Manche Frauen sahen im hellen Sonnenlicht am besten aus, Servilia hingegen war am Abend oder im Mondlicht am schönsten. Ihr Gesicht hatte nichts mehr von der scharfen Härte, die er damals darin gesehen hatte. Die ätzende Verachtung, die sie ihm damals, als er bei ihrer letzten Begegnung in ihr Haus marschiert war, entgegengebracht hatte, stand noch immer vor seinem geistigen Auge. Es war ihm ein Rätsel, wie er derart offenkundigen Hass hatte hervorrufen können und sie jetzt trotzdem in seinem Bett lag und sich rekelte wie eine träumende Katze. Vielleicht hätte er sich nach dieser ersten Umarmung im Feuerschein zurückhalten können, aber ihre Augen waren von einem so eigenartigen Kummer erfüllt gewesen, und er hatte noch nie den Tränen einer schönen Frau widerstehen können. Sie rührten ihn, wie es kein Lächeln und keine Koketterie je vermochten.
Er gähnte leise. Sein Kiefergelenk knackte. Könnte das Leben doch nur so einfach sein, wie er es sich wünschte! Wenn er sich einfach anziehen und gehen könnte, mit einem letzten Blick auf ihre schlafende Gestalt, dann nähme er eine perfekte Erinnerung an die Frau, die er schon so lange liebte, mit sich. Es würde genügen, um zumindest einen Teil des Schmerzes, den sie ihm zugefügt hatte, auszulöschen. Er sah sie im Schlaf lächeln, und unwillkürlich entspannten sich auch seine Züge. Er fragte sich, ob sie von ihm träumte und dachte an die ungemein erotischen Bilder, die während der ersten Monate in Gallien seine Träume heimgesucht hatten. Er beugte sich näher an ihr Ohr und hauchte seinen Namen hinein, wieder und immer wieder, und musste dabei grinsen.
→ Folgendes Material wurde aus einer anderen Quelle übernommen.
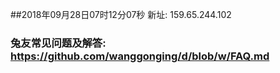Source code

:##2018年09月28日07时12分07秒 新址: 159.65.244.102
### 兔友常见问题及解答: https://github.com/wanggonging/d/blob/w/FAQ.md
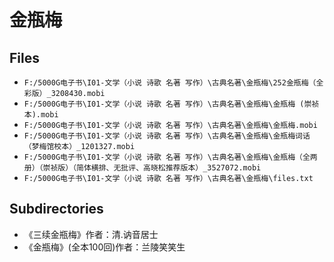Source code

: # 金瓶梅

## Files

- `F:/5000G电子书\I01-文学（小说 诗歌 名著 写作）\古典名著\金瓶梅\252金瓶梅（全彩版）_3208430.mobi`
- `F:/5000G电子书\I01-文学（小说 诗歌 名著 写作）\古典名著\金瓶梅\金瓶梅 (崇祯本).mobi`
- `F:/5000G电子书\I01-文学（小说 诗歌 名著 写作）\古典名著\金瓶梅\金瓶梅.mobi`
- `F:/5000G电子书\I01-文学（小说 诗歌 名著 写作）\古典名著\金瓶梅\金瓶梅词话（梦梅馆校本）_1201327.mobi`
- `F:/5000G电子书\I01-文学（小说 诗歌 名著 写作）\古典名著\金瓶梅\金瓶梅（全两册）（崇祯版）（简体横排、无批评、高晓松推荐版本）_3527072.mobi`
- `F:/5000G电子书\I01-文学（小说 诗歌 名著 写作）\古典名著\金瓶梅\files.txt`

## Subdirectories

- 《三续金瓶梅》作者：清.讷音居士
- 《金瓶梅》(全本100回)作者：兰陵笑笑生
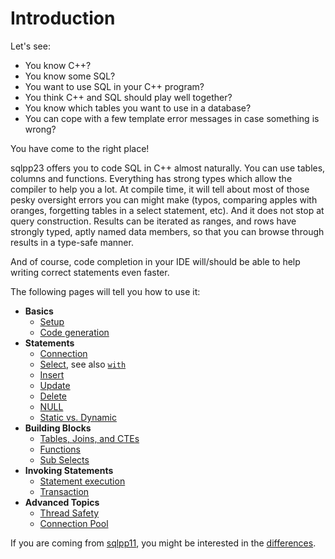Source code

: # Introduction

Let's see:

- You know C++?
- You know some SQL?
- You want to use SQL in your C++ program?
- You think C++ and SQL should play well together?
- You know which tables you want to use in a database?
- You can cope with a few template error messages in case something is wrong?

You have come to the right place!

sqlpp23 offers you to code SQL in C++ almost naturally. You can use tables,
columns and functions. Everything has strong types which allow the compiler to
help you a lot. At compile time, it will tell about most of those pesky
oversight errors you can might make (typos, comparing apples with oranges,
forgetting tables in a select statement, etc). And it does not stop at query
construction. Results can be iterated as ranges, and rows have strongly typed,
aptly named data members, so that you can browse through results in a type-safe
manner.

And of course, code completion in your IDE will/should be able to help writing
correct statements even faster.

The following pages will tell you how to use it:

- **Basics**
  - [Setup](setup.md)
  - [Code generation](ddl2cpp.md)
- **Statements**
  - [Connection](connection.md)
  - [Select](select.md), see also [`with`](with.md)
  - [Insert](insert.md)
  - [Update](update.md)
  - [Delete](delete.md)
  - [NULL](null.md)
  - [Static vs. Dynamic](dynamic.md)
- **Building Blocks**
  - [Tables, Joins, and CTEs](tables.md)
  - [Functions](functions.md)
  - [Sub Selects](sub_select.md)
- **Invoking Statements**
  - [Statement execution](statement_execution.md)
  - [Transaction](transaction.md)
- **Advanced Topics**
  - [Thread Safety](thread_safety.md)
  - [Connection Pool](connection_pool.md)

If you are coming from [sqlpp11](https://github.com/rbock/sqlpp11), you might be
interested in the [differences](differences-to-sqlpp11.md).
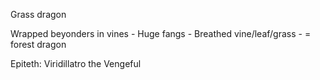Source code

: Grass dragon

 Wrapped beyonders in vines
	- Huge fangs
	- Breathed vine/leaf/grass
	- = forest dragon

Epiteth: Viridillatro the Vengeful
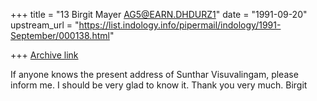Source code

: +++
title = "13 Birgit Mayer <AG5@EARN.DHDURZ1>"
date = "1991-09-20"
upstream_url = "https://list.indology.info/pipermail/indology/1991-September/000138.html"

+++
[Archive link](https://list.indology.info/pipermail/indology/1991-September/000138.html)


If anyone knows the present address of Sunthar Visuvalingam,
please inform me. I should be very glad to know it.
Thank you very much. Birgit




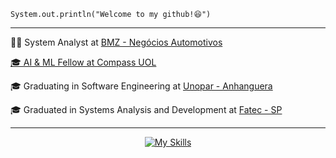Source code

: <code>System.out.println("Welcome to my github!😆")</code>

<hr>
<p>👨‍💻 System Analyst at <a href="https://www.bmz.com.br/" target="blank_">BMZ - Negócios Automotivos</p>
<p>🎓 AI & ML Fellow at <a href="https://compass.uol/en/home/" target="blank_">Compass UOL</a></p>
<p>🎓 Graduating in Software Engineering at <a href="https://www.anhanguera.com/" target="blank_">Unopar - Anhanguera</a></p>
<p>🎓 Graduated in Systems Analysis and Development at <a href="https://www.fatecsp.br/" target="blank_">Fatec - SP</a></p>

<hr>
<div style="text-align: center;">
  <a href="https://skillicons.dev">
    <img src="https://skillicons.dev/icons?i=ts,js,nextjs,html,css,python,php,aws,mysql,docker,mongodb" alt="My Skills" />
  </a>
</div>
Vielleicht konnte er sie dazu bringen, von ihm zu träumen.
Er erstarrte, als sie eine Hand hob, um sich das Ohr zu reiben, ohne zu erwachen. Die Bewegung ließ das weiche Leinentuch verrutschen und entblößte ihre linke Brust; Julius fand das Bild rührend und erregend zugleich. Obwohl das Alter nicht spurlos an ihr vorüber gegangen war, war ihre Brust blass und vollkommen. Julius sah fasziniert zu, wie die entblößte Brustwarze steifer und dunkler wurde, und er überlegte kurz, ob er Servilia wecken sollte, indem er seine warmen Lippen darum legte.
Er ließ sich zurücksinken und seufzte. Wenn sie erwachte, würde die ganze Welt wieder auf sie einstürzen. Obwohl Crassus ein Geheimnis für sich behalten konnte, musste Brutus davon in Kenntnis gesetzt werden, dass seine Mutter hier im Norden war. Julius’ Miene verfinsterte sich, als er daran dachte, wie sein Freund reagieren würde, wenn er erfuhr, dass Servilia wieder sein Bett teilte. Er hatte Brutus’ Erleichterung sehr wohl bemerkt, als diese Beziehung mit der doppelten Ohrfeige in Rom ein Ende gefunden hatte. Dass sie jetzt wieder aufflammte, könnte ihm womöglich sehr zu schaffen machen. Nachdenklich verschränkte Julius die Hände hinter dem Kopf.